#### Records

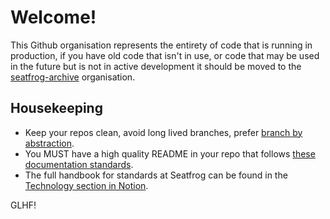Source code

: # Welcome!

This Github organisation represents the entirety of code that is running in production, if you have old code that isn't in use, or code that may be used in the future but is not in active development it should be moved to the [seatfrog-archive](https://github.com/seatfrog-archive) organisation.

## Housekeeping

* Keep your repos clean, avoid long lived branches, prefer [branch by abstraction](https://www.martinfowler.com/bliki/BranchByAbstraction.html).
* You MUST have a high quality README in your repo that follows [these documentation standards](https://www.notion.so/seatfrog/Docs-README-Standards-dd38965a882a458e90ce326e9ede689c).
* The full handbook for standards at Seatfrog can be found in the [Technology section in Notion](https://www.notion.so/seatfrog/Technology-539ad17684404123884dde0781a74101).

GLHF!
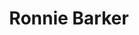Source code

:---
title: "Ronnie Barker"
summary: "English actor, comedian and writer, born 25 September 1929 in Bedford, Bedfordshire, England, died 3 October 2005 in Adderbury, Oxfordshire, England. He is remembered for his long association with in the BBC television comedy sketch show ."
image: "ronnie-barker.jpg"
apple_music_artist_url: "None"
---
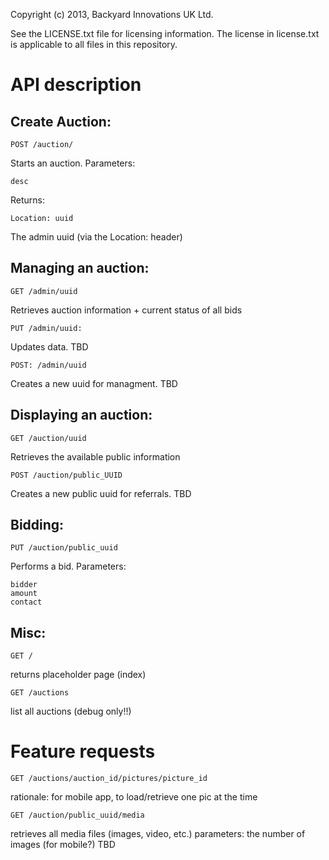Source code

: Copyright (c) 2013,  Backyard Innovations UK Ltd.

See the LICENSE.txt file for licensing information.
The license in license.txt is applicable to all files in this
repository.

API description
===============

Create Auction:
---------------
    POST /auction/
Starts an auction. 
Parameters: 

    desc

Returns:

    Location: uuid

The admin uuid (via the Location: header)

Managing an auction:
--------------------

    GET /admin/uuid

Retrieves auction information + current status of all bids

    PUT /admin/uuid: 
    
Updates data. TBD

    POST: /admin/uuid 

Creates a new uuid for managment. TBD

Displaying an auction:
----------------------

    GET /auction/uuid
    
Retrieves the available public information

    POST /auction/public_UUID

Creates a new public uuid for referrals. TBD

Bidding:
--------

    PUT /auction/public_uuid

Performs a bid.  Parameters: 

    bidder
    amount
    contact


Misc:
-----

    GET /

returns placeholder page (index)

    GET /auctions

list all auctions (debug only!!)



Feature requests
================

    GET /auctions/auction_id/pictures/picture_id
rationale: for mobile app, to load/retrieve one pic at the time

    GET /auction/public_uuid/media 

retrieves all media files (images, video, etc.)
parameters: the number of images (for mobile?)
TBD
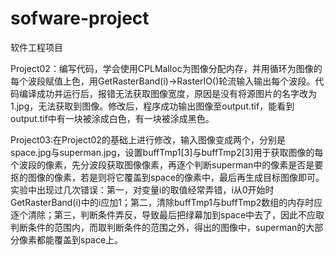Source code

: # sofware-project
软件工程项目

Project02：编写代码，学会使用CPLMalloc为图像分配内存，并用循环为图像的每个波段赋值上色，用GetRasterBand(i)->RasterIO()轮流输入输出每个波段。代码编译成功并运行后，报错无法获取图像宽度，原因是没有将源图片的名字改为1.jpg，无法获取到图像。修改后，程序成功输出图像至output.tif，能看到output.tif中有一块被涂成白色，有一块被涂成黑色。

Project03:在Project02的基础上进行修改，输入图像变成两个，分别是space.jpg与superman.jpg，设置buffTmp1[3]与buffTmp2[3]用于获取图像的每个波段的像素，先分波段获取图像像素，再逐个判断superman中的像素是否是要抠的图像的像素，若是则将它覆盖到space的像素中，最后再生成目标图像即可。实验中出现过几次错误：第一，对变量i的取值经常弄错，i从0开始时GetRasterBand(i)中的i应加1；第二，清除buffTmp1与buffTmp2数组的内存时应逐个清除；第三，判断条件弄反，导致最后把绿幕加到space中去了，因此不应取判断条件的范围内，而取判断条件的范围之外，得出的图像中，superman的大部分像素都能覆盖到space上。
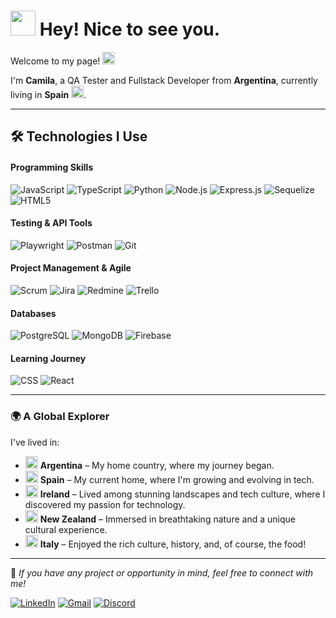 

# <img src="https://emojis.slackmojis.com/emojis/images/1531849430/4246/blob-sunglasses.gif" width="40"> Hey! Nice to see you. 

Welcome to my page!  <img src="https://cdn-icons-png.flaticon.com/128/11349/11349043.png" width="20"/>

I'm **Camila**, a QA Tester and Fullstack Developer from **Argentina**, currently living in **Spain** <img src="https://cdn-icons-png.flaticon.com/128/10029/10029464.png" width="20"/>.

---


## 🛠️ Technologies I Use 

#### **Programming Skills**  
<p align="left">
  <img src="https://img.shields.io/badge/JavaScript-F7DF1E?style=for-the-badge&logo=javascript&logoColor=black" alt="JavaScript">  
  <img src="https://img.shields.io/badge/TypeScript-3178C6?style=for-the-badge&logo=typescript&logoColor=white" alt="TypeScript">  
  <img src="https://img.shields.io/badge/Python-3776AB?style=for-the-badge&logo=python&logoColor=white" alt="Python">
  <img src="https://img.shields.io/badge/Node.js-339933?style=for-the-badge&logo=node.js&logoColor=white" alt="Node.js">  
  <img src="https://img.shields.io/badge/Express.js-000000?style=for-the-badge&logo=express&logoColor=white" alt="Express.js">  
  <img src="https://img.shields.io/badge/Sequelize-52B0E7?style=for-the-badge&logo=sequelize&logoColor=white" alt="Sequelize">  
  <img src="https://img.shields.io/badge/HTML5-E34F26?style=for-the-badge&logo=html5&logoColor=white" alt="HTML5">  
</p>

#### **Testing & API Tools**  
<p align="left">
  <img src="https://img.shields.io/badge/Playwright-2EAD33?style=for-the-badge&logo=microsoft&logoColor=white" alt="Playwright">  
  <img src="https://img.shields.io/badge/Postman-FF6C37?style=for-the-badge&logo=postman&logoColor=white" alt="Postman"> 
  <img src="https://img.shields.io/badge/Git-F05032?style=for-the-badge&logo=git&logoColor=white" alt="Git">
</p>

#### **Project Management & Agile**  
<p align="left">
  <img src="https://img.shields.io/badge/Scrum-6DB33F?style=for-the-badge&logo=scrumalliance&logoColor=white" alt="Scrum">  
  <img src="https://img.shields.io/badge/Jira-0052CC?style=for-the-badge&logo=jira&logoColor=white" alt="Jira">  
  <img src="https://img.shields.io/badge/Redmine-B32024?style=for-the-badge&logo=redmine&logoColor=white" alt="Redmine">  
  <img src="https://img.shields.io/badge/Trello-0052CC?style=for-the-badge&logo=trello&logoColor=white" alt="Trello">
</p>

#### **Databases**  
<p align="left">
  <img src="https://img.shields.io/badge/PostgreSQL-316192?style=for-the-badge&logo=postgresql&logoColor=white" alt="PostgreSQL">  
  <img src="https://img.shields.io/badge/MongoDB-47A248?style=for-the-badge&logo=mongodb&logoColor=white" alt="MongoDB">  
  <img src="https://img.shields.io/badge/Firebase-FFCA28?style=for-the-badge&logo=firebase&logoColor=black" alt="Firebase">
</p>

#### **Learning Journey**  
<p align="left">
  <img src="https://img.shields.io/badge/CSS3-1572B6?style=for-the-badge&logo=css3&logoColor=white" alt="CSS">  
  <img src="https://img.shields.io/badge/React-20232A?style=for-the-badge&logo=react&logoColor=61DAFB" alt="React">
</p>


---


### 🌍 A Global Explorer

I've lived in:  
- <img src="https://cdn-icons-png.flaticon.com/512/197/197573.png" width="20"/> **Argentina** – My home country, where my journey began.  
- <img src="https://cdn-icons-png.flaticon.com/128/16022/16022729.png" width="20"/> **Spain** – My current home, where I'm growing and evolving in tech.  
- <img src="https://cdn-icons-png.flaticon.com/512/323/323380.png" width="20"/> **Ireland** – Lived among stunning landscapes and tech culture, where I discovered my passion for technology.
- <img src="https://cdn-icons-png.flaticon.com/128/13980/13980520.png" width="20"/> **New Zealand** – Immersed in breathtaking nature and a unique cultural experience.  
- <img src="https://cdn-icons-png.flaticon.com/512/323/323325.png" width="20"/> **Italy** – Enjoyed the rich culture, history, and, of course, the food!


---


🚀 _If you have any project or opportunity in mind, feel free to connect with me!_ 

[![LinkedIn](https://img.shields.io/badge/LinkedIn-0A66C2?style=for-the-badge&logo=linkedin&logoColor=white)](https://www.linkedin.com/in/camila-battagliotti/)
[![Gmail](https://img.shields.io/badge/Gmail-D14836?style=for-the-badge&logo=gmail&logoColor=white)](mailto:battagliotticamila@gmail.com)
[![Discord](https://img.shields.io/badge/Discord-5865F2?style=for-the-badge&logo=discord&logoColor=white)](https://discord.com/users/cami_codes)



 

 


<!--
**CamilaBattagliotti/CamilaBattagliotti** is a ✨ _special_ ✨ repository because its `README.md` (this file) appears on your GitHub profile.

Here are some ideas to get you started:

- 🔭 I’m currently working on ...
- 🌱 I’m currently learning ...
- 👯 I’m looking to collaborate on ...
- 🤔 I’m looking for help with ...
- 💬 Ask me about ...
- 📫 How to reach me: ...
- 😄 Pronouns: ...
- ⚡ Fun fact: ...
-->
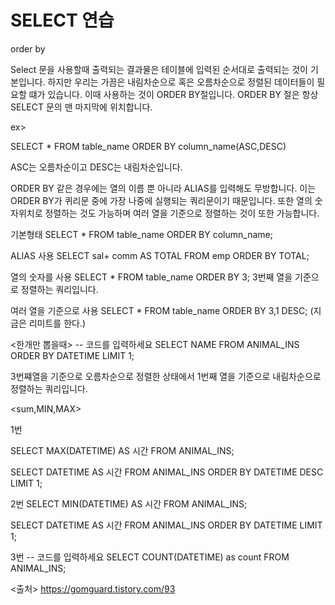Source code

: 
# SELECT 연습



order by

Select 문을 사용할때 출력되는 결과물은 테이블에 입력된 순서대로 출력되는 것이 기본입니다. 하지만 우리는 가끔은 내림차순으로 혹은 오름차순으로 정렬된 데이터들이 필요할 떄가 있습니다. 이때 사용하는 것이 ORDER BY절입니다.
ORDER BY 절은 항상 SELECT 문의 맨 마지막에 위치합니다.

ex>

SELECT *
FROM table_name
ORDER BY column_name(ASC,DESC)

ASC는 오름차순이고 DESC는 내림차순입니다.

ORDER BY 같은 경우에는 열의 이름 뿐 아니라 ALIAS를 입력해도 무방합니다. 이는 ORDER BY가 퀴리문 중에 가장 나중에 실행되는 쿼리문이기 때문입니다. 또한 열의 숫자위치로 정렬하는 것도 가능하며 여러 열을 기준으로 정렬하는 것이 또한 가능합니다.

기본형태
SELECT * FROM table_name ORDER BY column_name;

ALIAS 사용
SELECT sal+ comm AS TOTAL FROM emp ORDER BY TOTAL;

열의 숫자를 사용
SELECT * FROM table_name ORDER BY 3;
3번째 열을 기준으로 정렬하는 쿼리입니다.

여러 열을 기준으로 사용
SELECT *
FROM table_name
ORDER BY 3,1 DESC;  (지금은 리미트를 한다.)

<한개만 뽑을때>
-- 코드를 입력하세요
SELECT NAME 
FROM ANIMAL_INS
ORDER BY DATETIME
LIMIT 1;


3번쨰열을 기준으로 오름차순으로 정렬한 상태에서 1번째 열을 기준으로 내림차순으로 정렬하는 쿼리입니다.



<sum,MIN,MAX>

1번

SELECT MAX(DATETIME) AS 시간
FROM ANIMAL_INS;

SELECT DATETIME AS 시간
FROM ANIMAL_INS
ORDER BY DATETIME DESC
LIMIT 1;


2번
SELECT MIN(DATETIME) AS 시간
FROM ANIMAL_INS;

SELECT DATETIME AS 시간
FROM ANIMAL_INS
ORDER BY DATETIME
LIMIT 1;

3번
-- 코드를 입력하세요
SELECT COUNT(DATETIME) as count
FROM ANIMAL_INS;


<출처> https://gomguard.tistory.com/93

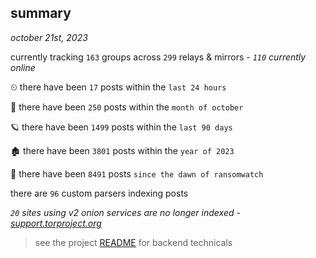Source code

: 
## summary
_october 21st, 2023_

currently tracking `163` groups across `299` relays & mirrors - _`110` currently online_

⏲ there have been `17` posts within the `last 24 hours`

🦈 there have been `250` posts within the `month of october`

🪐 there have been `1499` posts within the `last 90 days`

🏚 there have been `3801` posts within the `year of 2023`

🦕 there have been `8491` posts `since the dawn of ransomwatch`

there are `96` custom parsers indexing posts

_`20` sites using v2 onion services are no longer indexed - [support.torproject.org](https://support.torproject.org/onionservices/v2-deprecation/)_

> see the project [README](https://github.com/joshhighet/ransomwatch#ransomwatch--) for backend technicals

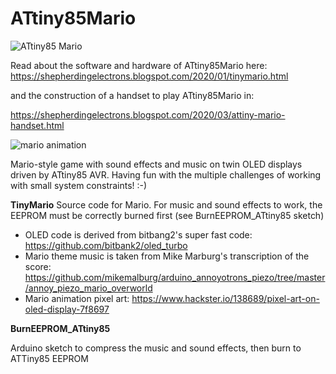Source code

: 
# ATtiny85Mario

![ATtiny85 Mario](https://1.bp.blogspot.com/-czGPkAP6zps/XhzPi6E_isI/AAAAAAAAA2w/S9NqXxgfAWMCNwzo1DuLqfwZ18h-fWzTQCLcBGAsYHQ/s1600/Mario_ATtiny85.jpg)

Read about the software and hardware of ATtiny85Mario here:
https://shepherdingelectrons.blogspot.com/2020/01/tinymario.html

and the construction of a handset to play ATtiny85Mario in:

https://shepherdingelectrons.blogspot.com/2020/03/attiny-mario-handset.html

![mario animation](https://1.bp.blogspot.com/-wQc9w1t_zNc/Xm0aSpYDvUI/AAAAAAAAA5U/FX9NpMwJBkk7XVnXdGtJghxoaZgVtxxPwCLcBGAsYHQ/s1600/mario_gif2.gif)

Mario-style game with sound effects and music on twin OLED displays driven by ATtiny85 AVR. Having fun with the multiple challenges of working with small system constraints! :-)



**TinyMario**
Source code for Mario.  For music and sound effects to work, the EEPROM must be correctly burned first (see BurnEEPROM_ATtiny85 sketch)

- OLED code is derived from bitbang2's super fast code:
https://github.com/bitbank2/oled_turbo
- Mario theme music is taken from Mike Marburg's transcription of the score:
https://github.com/mikemalburg/arduino_annoyotrons_piezo/tree/master/annoy_piezo_mario_overworld
- Mario animation pixel art:
https://www.hackster.io/138689/pixel-art-on-oled-display-7f8697

**BurnEEPROM_ATtiny85**

Arduino sketch to compress the music and sound effects, then burn to ATTiny85 EEPROM  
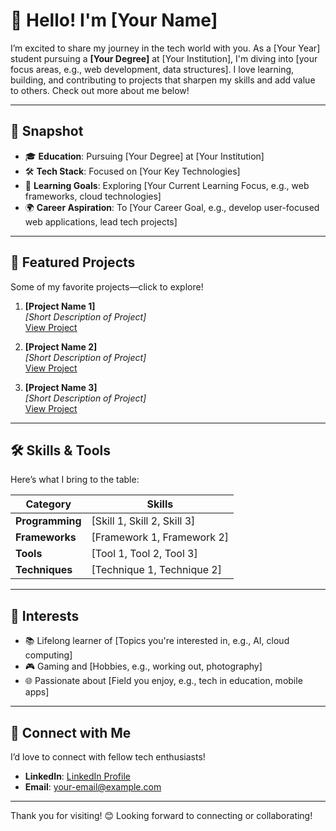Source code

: # 👋 Hello! I'm [Your Name]

I’m excited to share my journey in the tech world with you. As a [Your Year] student pursuing a **[Your Degree]** at [Your Institution], I'm diving into [your focus areas, e.g., web development, data structures]. I love learning, building, and contributing to projects that sharpen my skills and add value to others. Check out more about me below!

---

## 🌟 Snapshot
- 🎓 **Education**: Pursuing [Your Degree] at [Your Institution]
- 🛠️ **Tech Stack**: Focused on [Your Key Technologies]
- 🚀 **Learning Goals**: Exploring [Your Current Learning Focus, e.g., web frameworks, cloud technologies]
- 🌍 **Career Aspiration**: To [Your Career Goal, e.g., develop user-focused web applications, lead tech projects]

---

## 📂 Featured Projects
Some of my favorite projects—click to explore!

1. **[Project Name 1]**  
   *[Short Description of Project]*  
   [View Project](#)

2. **[Project Name 2]**  
   *[Short Description of Project]*  
   [View Project](#)

3. **[Project Name 3]**  
   *[Short Description of Project]*  
   [View Project](#)

---

## 🛠 Skills & Tools
Here’s what I bring to the table:

| Category         | Skills                       |
|------------------|------------------------------|
| **Programming**  | [Skill 1, Skill 2, Skill 3]  |
| **Frameworks**   | [Framework 1, Framework 2]   |
| **Tools**        | [Tool 1, Tool 2, Tool 3]     |
| **Techniques**   | [Technique 1, Technique 2]   |

---

## 🌱 Interests
- 📚 Lifelong learner of [Topics you're interested in, e.g., AI, cloud computing]
- 🎮 Gaming and [Hobbies, e.g., working out, photography]
- 🌐 Passionate about [Field you enjoy, e.g., tech in education, mobile apps]

---

## 🤝 Connect with Me
I’d love to connect with fellow tech enthusiasts!  
- **LinkedIn**: [LinkedIn Profile](#)
- **Email**: [your-email@example.com](mailto:your-email@example.com)

---

Thank you for visiting! 😊 Looking forward to connecting or collaborating!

########

### What is being asked
Write out the records above exactly. Begin with the first line, end with the line holding "Retrieves auction information", and drop the pictures.

### The completed task
Source code

: # Welcome!

This Github organisation represents the entirety of code that is running in production, if you have old code that isn't in use, or code that may be used in the future but is not in active development it should be moved to the [seatfrog-archive](https://github.com/seatfrog-archive) organisation.

## Housekeeping

* Keep your repos clean, avoid long lived branches, prefer [branch by abstraction](https://www.martinfowler.com/bliki/BranchByAbstraction.html).
* You MUST have a high quality README in your repo that follows [these documentation standards](https://www.notion.so/seatfrog/Docs-README-Standards-dd38965a882a458e90ce326e9ede689c).
* The full handbook for standards at Seatfrog can be found in the [Technology section in Notion](https://www.notion.so/seatfrog/Technology-539ad17684404123884dde0781a74101).

GLHF!
Source code

:---
title: "Ronnie Barker"
summary: "English actor, comedian and writer, born 25 September 1929 in Bedford, Bedfordshire, England, died 3 October 2005 in Adderbury, Oxfordshire, England. He is remembered for his long association with in the BBC television comedy sketch show ."
image: "ronnie-barker.jpg"
apple_music_artist_url: "None"
---
Source code

: Copyright (c) 2013,  Backyard Innovations UK Ltd.

See the LICENSE.txt file for licensing information.
The license in license.txt is applicable to all files in this
repository.

API description
===============

Create Auction:
---------------
    POST /auction/
Starts an auction. 
Parameters: 

    desc

Returns:

    Location: uuid

The admin uuid (via the Location: header)

Managing an auction:
--------------------

    GET /admin/uuid

Retrieves auction information + current status of all bids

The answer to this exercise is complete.